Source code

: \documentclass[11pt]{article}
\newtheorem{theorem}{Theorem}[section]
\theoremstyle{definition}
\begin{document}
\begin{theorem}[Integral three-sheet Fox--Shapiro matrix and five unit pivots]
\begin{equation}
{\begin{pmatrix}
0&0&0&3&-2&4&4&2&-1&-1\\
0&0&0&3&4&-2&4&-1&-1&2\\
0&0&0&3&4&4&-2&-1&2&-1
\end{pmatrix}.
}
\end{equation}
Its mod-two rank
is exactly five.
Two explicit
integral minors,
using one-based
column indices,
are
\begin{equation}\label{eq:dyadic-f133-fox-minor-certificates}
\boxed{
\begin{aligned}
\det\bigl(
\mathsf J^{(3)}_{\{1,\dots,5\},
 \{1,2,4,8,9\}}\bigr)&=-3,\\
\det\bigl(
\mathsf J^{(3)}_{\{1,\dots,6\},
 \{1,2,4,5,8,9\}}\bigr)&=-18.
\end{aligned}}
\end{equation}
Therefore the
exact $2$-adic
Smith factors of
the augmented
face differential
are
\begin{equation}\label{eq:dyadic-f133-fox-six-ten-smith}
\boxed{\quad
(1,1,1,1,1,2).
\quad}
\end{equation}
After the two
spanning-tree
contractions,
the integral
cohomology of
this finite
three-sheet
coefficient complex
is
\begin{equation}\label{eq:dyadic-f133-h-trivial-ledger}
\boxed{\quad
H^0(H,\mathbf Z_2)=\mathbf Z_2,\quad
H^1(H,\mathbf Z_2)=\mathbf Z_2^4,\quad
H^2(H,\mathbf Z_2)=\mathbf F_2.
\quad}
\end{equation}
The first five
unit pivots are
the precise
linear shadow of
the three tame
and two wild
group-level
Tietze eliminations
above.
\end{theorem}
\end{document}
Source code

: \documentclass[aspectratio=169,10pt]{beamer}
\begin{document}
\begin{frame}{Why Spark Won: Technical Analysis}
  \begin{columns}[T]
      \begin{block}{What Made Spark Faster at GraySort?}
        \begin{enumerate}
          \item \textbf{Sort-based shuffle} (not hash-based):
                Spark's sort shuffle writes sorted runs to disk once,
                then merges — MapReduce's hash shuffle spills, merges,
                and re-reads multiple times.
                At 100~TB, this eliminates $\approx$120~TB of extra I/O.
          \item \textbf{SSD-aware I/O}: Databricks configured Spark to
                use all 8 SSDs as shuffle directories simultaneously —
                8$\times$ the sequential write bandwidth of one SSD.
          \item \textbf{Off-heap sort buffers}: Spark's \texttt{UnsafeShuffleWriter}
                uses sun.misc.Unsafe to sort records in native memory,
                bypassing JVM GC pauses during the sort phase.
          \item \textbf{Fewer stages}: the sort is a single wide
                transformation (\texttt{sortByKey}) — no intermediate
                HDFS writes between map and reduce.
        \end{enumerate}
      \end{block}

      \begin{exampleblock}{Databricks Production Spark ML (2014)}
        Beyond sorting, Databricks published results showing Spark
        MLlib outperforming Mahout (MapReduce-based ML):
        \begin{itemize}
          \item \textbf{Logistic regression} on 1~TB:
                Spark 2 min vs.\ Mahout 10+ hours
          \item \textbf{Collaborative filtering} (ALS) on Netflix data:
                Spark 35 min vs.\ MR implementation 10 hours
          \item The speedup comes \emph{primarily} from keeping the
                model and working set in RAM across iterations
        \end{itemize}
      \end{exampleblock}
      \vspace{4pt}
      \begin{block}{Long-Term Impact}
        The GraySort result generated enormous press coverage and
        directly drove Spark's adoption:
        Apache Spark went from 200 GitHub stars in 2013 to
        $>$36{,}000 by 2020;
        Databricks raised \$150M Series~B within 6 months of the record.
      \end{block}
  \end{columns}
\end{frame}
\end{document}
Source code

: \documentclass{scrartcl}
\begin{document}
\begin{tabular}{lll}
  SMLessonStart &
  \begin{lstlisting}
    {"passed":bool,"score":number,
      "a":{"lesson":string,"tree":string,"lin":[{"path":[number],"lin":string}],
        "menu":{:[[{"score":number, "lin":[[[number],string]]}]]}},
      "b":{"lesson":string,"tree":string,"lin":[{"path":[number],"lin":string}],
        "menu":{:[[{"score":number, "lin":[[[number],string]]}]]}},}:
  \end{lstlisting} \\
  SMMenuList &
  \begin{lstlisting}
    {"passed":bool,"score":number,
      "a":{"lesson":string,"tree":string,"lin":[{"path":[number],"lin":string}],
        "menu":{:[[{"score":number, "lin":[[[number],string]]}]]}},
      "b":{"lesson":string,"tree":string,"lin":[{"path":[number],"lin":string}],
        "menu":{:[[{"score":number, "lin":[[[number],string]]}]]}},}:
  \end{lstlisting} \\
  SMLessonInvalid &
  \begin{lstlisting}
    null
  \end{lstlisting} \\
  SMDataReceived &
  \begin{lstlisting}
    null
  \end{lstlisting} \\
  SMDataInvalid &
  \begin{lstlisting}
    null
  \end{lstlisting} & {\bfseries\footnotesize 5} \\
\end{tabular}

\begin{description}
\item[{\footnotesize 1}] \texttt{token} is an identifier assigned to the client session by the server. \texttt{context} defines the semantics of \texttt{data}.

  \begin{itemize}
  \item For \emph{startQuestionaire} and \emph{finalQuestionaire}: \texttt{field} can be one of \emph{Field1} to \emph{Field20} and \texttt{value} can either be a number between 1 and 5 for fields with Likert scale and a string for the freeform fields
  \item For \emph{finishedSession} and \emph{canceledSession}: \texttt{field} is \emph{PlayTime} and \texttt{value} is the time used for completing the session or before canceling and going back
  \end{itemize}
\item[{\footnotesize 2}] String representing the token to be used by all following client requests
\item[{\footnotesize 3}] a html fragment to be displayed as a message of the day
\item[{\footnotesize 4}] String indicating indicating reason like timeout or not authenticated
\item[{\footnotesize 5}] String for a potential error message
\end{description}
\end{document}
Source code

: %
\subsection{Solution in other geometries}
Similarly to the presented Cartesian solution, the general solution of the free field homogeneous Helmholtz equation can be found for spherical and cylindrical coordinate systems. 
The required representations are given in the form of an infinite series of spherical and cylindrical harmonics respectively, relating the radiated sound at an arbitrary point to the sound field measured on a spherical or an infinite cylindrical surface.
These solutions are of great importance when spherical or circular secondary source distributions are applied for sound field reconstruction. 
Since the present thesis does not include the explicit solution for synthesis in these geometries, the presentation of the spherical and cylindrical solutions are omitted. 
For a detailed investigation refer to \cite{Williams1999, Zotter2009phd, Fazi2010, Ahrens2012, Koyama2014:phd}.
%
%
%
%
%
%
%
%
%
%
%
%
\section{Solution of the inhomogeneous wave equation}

^^^^

▶ PROBLEM DESCRIPTION
Line by line, the data should be returned exactly as written.

▶ ANSWER TO THE PROBLEM
Source code

: \documentclass[11pt]{article}
\newtheorem{theorem}{Theorem}[section]
\theoremstyle{definition}
\begin{document}
\begin{theorem}[Integral three-sheet Fox--Shapiro matrix and five unit pivots]
\begin{equation}
{\begin{pmatrix}
0&0&0&3&-2&4&4&2&-1&-1\\
0&0&0&3&4&-2&4&-1&-1&2\\
0&0&0&3&4&4&-2&-1&2&-1
\end{pmatrix}.
}
\end{equation}
Its mod-two rank
is exactly five.
Two explicit
integral minors,
using one-based
column indices,
are
\begin{equation}\label{eq:dyadic-f133-fox-minor-certificates}
\boxed{
\begin{aligned}
\det\bigl(
\mathsf J^{(3)}_{\{1,\dots,5\},
 \{1,2,4,8,9\}}\bigr)&=-3,\\
\det\bigl(
\mathsf J^{(3)}_{\{1,\dots,6\},
 \{1,2,4,5,8,9\}}\bigr)&=-18.
\end{aligned}}
\end{equation}
Therefore the
exact $2$-adic
Smith factors of
the augmented
face differential
are
\begin{equation}\label{eq:dyadic-f133-fox-six-ten-smith}
\boxed{\quad
(1,1,1,1,1,2).
\quad}
\end{equation}
After the two
spanning-tree
contractions,
the integral
cohomology of
this finite
three-sheet
coefficient complex
is
\begin{equation}\label{eq:dyadic-f133-h-trivial-ledger}
\boxed{\quad
H^0(H,\mathbf Z_2)=\mathbf Z_2,\quad
H^1(H,\mathbf Z_2)=\mathbf Z_2^4,\quad
H^2(H,\mathbf Z_2)=\mathbf F_2.
\quad}
\end{equation}
The first five
unit pivots are
the precise
linear shadow of
the three tame
and two wild
group-level
Tietze eliminations
above.
\end{theorem}
\end{document}
Source code

: \documentclass[aspectratio=169,10pt]{beamer}
\begin{document}
\begin{frame}{Why Spark Won: Technical Analysis}
  \begin{columns}[T]
      \begin{block}{What Made Spark Faster at GraySort?}
        \begin{enumerate}
          \item \textbf{Sort-based shuffle} (not hash-based):
                Spark's sort shuffle writes sorted runs to disk once,
                then merges — MapReduce's hash shuffle spills, merges,
                and re-reads multiple times.
                At 100~TB, this eliminates $\approx$120~TB of extra I/O.
          \item \textbf{SSD-aware I/O}: Databricks configured Spark to
                use all 8 SSDs as shuffle directories simultaneously —
                8$\times$ the sequential write bandwidth of one SSD.
          \item \textbf{Off-heap sort buffers}: Spark's \texttt{UnsafeShuffleWriter}
                uses sun.misc.Unsafe to sort records in native memory,
                bypassing JVM GC pauses during the sort phase.
          \item \textbf{Fewer stages}: the sort is a single wide
                transformation (\texttt{sortByKey}) — no intermediate
                HDFS writes between map and reduce.
        \end{enumerate}
      \end{block}

      \begin{exampleblock}{Databricks Production Spark ML (2014)}
        Beyond sorting, Databricks published results showing Spark
        MLlib outperforming Mahout (MapReduce-based ML):
        \begin{itemize}
          \item \textbf{Logistic regression} on 1~TB:
                Spark 2 min vs.\ Mahout 10+ hours
          \item \textbf{Collaborative filtering} (ALS) on Netflix data:
                Spark 35 min vs.\ MR implementation 10 hours
          \item The speedup comes \emph{primarily} from keeping the
                model and working set in RAM across iterations
        \end{itemize}
      \end{exampleblock}
      \vspace{4pt}
      \begin{block}{Long-Term Impact}
        The GraySort result generated enormous press coverage and
        directly drove Spark's adoption:
        Apache Spark went from 200 GitHub stars in 2013 to
        $>$36{,}000 by 2020;
        Databricks raised \$150M Series~B within 6 months of the record.
      \end{block}
  \end{columns}
\end{frame}
\end{document}
Source code

: \documentclass{scrartcl}
\begin{document}
\begin{tabular}{lll}
  SMLessonStart &
  \begin{lstlisting}
    {"passed":bool,"score":number,
      "a":{"lesson":string,"tree":string,"lin":[{"path":[number],"lin":string}],
        "menu":{:[[{"score":number, "lin":[[[number],string]]}]]}},
      "b":{"lesson":string,"tree":string,"lin":[{"path":[number],"lin":string}],
        "menu":{:[[{"score":number, "lin":[[[number],string]]}]]}},}:
  \end{lstlisting} \\
  SMMenuList &
  \begin{lstlisting}
    {"passed":bool,"score":number,
      "a":{"lesson":string,"tree":string,"lin":[{"path":[number],"lin":string}],
        "menu":{:[[{"score":number, "lin":[[[number],string]]}]]}},
      "b":{"lesson":string,"tree":string,"lin":[{"path":[number],"lin":string}],
        "menu":{:[[{"score":number, "lin":[[[number],string]]}]]}},}:
  \end{lstlisting} \\
  SMLessonInvalid &
  \begin{lstlisting}
    null
  \end{lstlisting} \\
  SMDataReceived &
  \begin{lstlisting}
    null
  \end{lstlisting} \\
  SMDataInvalid &
  \begin{lstlisting}
    null
  \end{lstlisting} & {\bfseries\footnotesize 5} \\
\end{tabular}

\begin{description}
\item[{\footnotesize 1}] \texttt{token} is an identifier assigned to the client session by the server. \texttt{context} defines the semantics of \texttt{data}.

  \begin{itemize}
  \item For \emph{startQuestionaire} and \emph{finalQuestionaire}: \texttt{field} can be one of \emph{Field1} to \emph{Field20} and \texttt{value} can either be a number between 1 and 5 for fields with Likert scale and a string for the freeform fields
  \item For \emph{finishedSession} and \emph{canceledSession}: \texttt{field} is \emph{PlayTime} and \texttt{value} is the time used for completing the session or before canceling and going back
  \end{itemize}
\item[{\footnotesize 2}] String representing the token to be used by all following client requests
\item[{\footnotesize 3}] a html fragment to be displayed as a message of the day
\item[{\footnotesize 4}] String indicating indicating reason like timeout or not authenticated
\item[{\footnotesize 5}] String for a potential error message
\end{description}
\end{document}
Source code

: %
\subsection{Solution in other geometries}
Similarly to the presented Cartesian solution, the general solution of the free field homogeneous Helmholtz equation can be found for spherical and cylindrical coordinate systems. 
The required representations are given in the form of an infinite series of spherical and cylindrical harmonics respectively, relating the radiated sound at an arbitrary point to the sound field measured on a spherical or an infinite cylindrical surface.
These solutions are of great importance when spherical or circular secondary source distributions are applied for sound field reconstruction. 
Since the present thesis does not include the explicit solution for synthesis in these geometries, the presentation of the spherical and cylindrical solutions are omitted. 
For a detailed investigation refer to \cite{Williams1999, Zotter2009phd, Fazi2010, Ahrens2012, Koyama2014:phd}.
%
%
%
%
%
%
%
%
%
%
%
%
\section{Solution of the inhomogeneous wave equation}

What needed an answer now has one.